Source material ->
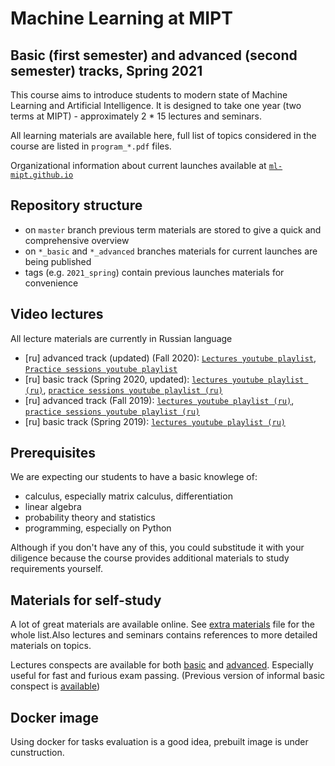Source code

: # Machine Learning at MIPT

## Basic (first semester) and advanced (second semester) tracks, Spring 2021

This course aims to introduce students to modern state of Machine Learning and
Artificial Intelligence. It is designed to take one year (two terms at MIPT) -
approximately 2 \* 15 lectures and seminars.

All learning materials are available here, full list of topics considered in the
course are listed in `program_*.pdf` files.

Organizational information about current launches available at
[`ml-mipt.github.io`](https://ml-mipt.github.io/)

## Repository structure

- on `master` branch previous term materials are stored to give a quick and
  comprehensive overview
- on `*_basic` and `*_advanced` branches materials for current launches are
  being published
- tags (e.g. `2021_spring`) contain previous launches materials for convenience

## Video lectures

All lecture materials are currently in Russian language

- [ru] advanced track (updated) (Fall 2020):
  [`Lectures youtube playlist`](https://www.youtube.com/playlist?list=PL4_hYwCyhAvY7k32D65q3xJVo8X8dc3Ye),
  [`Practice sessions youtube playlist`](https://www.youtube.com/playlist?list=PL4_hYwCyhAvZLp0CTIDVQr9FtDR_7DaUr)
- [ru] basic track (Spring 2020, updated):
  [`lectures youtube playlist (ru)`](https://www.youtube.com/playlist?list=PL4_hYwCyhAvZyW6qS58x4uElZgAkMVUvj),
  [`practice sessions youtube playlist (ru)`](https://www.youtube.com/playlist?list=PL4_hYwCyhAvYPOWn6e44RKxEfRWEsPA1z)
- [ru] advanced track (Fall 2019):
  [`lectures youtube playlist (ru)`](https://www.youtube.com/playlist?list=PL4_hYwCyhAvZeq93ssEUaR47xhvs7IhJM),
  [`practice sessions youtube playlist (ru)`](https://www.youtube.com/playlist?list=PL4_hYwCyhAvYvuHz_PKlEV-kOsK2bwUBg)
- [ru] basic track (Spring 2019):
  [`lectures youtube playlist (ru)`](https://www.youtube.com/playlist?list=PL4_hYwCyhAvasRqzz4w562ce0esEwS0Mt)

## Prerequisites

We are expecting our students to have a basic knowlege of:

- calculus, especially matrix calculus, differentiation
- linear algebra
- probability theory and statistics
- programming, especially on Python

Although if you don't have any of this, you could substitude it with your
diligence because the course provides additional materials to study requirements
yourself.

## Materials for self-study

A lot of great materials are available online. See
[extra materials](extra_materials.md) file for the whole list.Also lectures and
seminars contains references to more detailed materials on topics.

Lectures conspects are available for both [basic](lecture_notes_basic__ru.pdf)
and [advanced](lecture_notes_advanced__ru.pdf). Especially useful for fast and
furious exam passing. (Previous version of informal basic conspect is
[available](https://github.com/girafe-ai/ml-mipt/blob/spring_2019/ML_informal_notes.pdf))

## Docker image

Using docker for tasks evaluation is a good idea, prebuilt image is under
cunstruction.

Task brief -> Taking the line with "a quick and" as the first and the line with "Although if you" as the last, retype that stretch of the data above exactly, with no other lines.

Written solution ->
- on `master` branch previous term materials are stored to give a quick and
  comprehensive overview
- on `*_basic` and `*_advanced` branches materials for current launches are
  being published
- tags (e.g. `2021_spring`) contain previous launches materials for convenience

## Video lectures

All lecture materials are currently in Russian language

- [ru] advanced track (updated) (Fall 2020):
  [`Lectures youtube playlist`](https://www.youtube.com/playlist?list=PL4_hYwCyhAvY7k32D65q3xJVo8X8dc3Ye),
  [`Practice sessions youtube playlist`](https://www.youtube.com/playlist?list=PL4_hYwCyhAvZLp0CTIDVQr9FtDR_7DaUr)
- [ru] basic track (Spring 2020, updated):
  [`lectures youtube playlist (ru)`](https://www.youtube.com/playlist?list=PL4_hYwCyhAvZyW6qS58x4uElZgAkMVUvj),
  [`practice sessions youtube playlist (ru)`](https://www.youtube.com/playlist?list=PL4_hYwCyhAvYPOWn6e44RKxEfRWEsPA1z)
- [ru] advanced track (Fall 2019):
  [`lectures youtube playlist (ru)`](https://www.youtube.com/playlist?list=PL4_hYwCyhAvZeq93ssEUaR47xhvs7IhJM),
  [`practice sessions youtube playlist (ru)`](https://www.youtube.com/playlist?list=PL4_hYwCyhAvYvuHz_PKlEV-kOsK2bwUBg)
- [ru] basic track (Spring 2019):
  [`lectures youtube playlist (ru)`](https://www.youtube.com/playlist?list=PL4_hYwCyhAvasRqzz4w562ce0esEwS0Mt)

## Prerequisites

We are expecting our students to have a basic knowlege of:

- calculus, especially matrix calculus, differentiation
- linear algebra
- probability theory and statistics
- programming, especially on Python

Although if you don't have any of this, you could substitude it with your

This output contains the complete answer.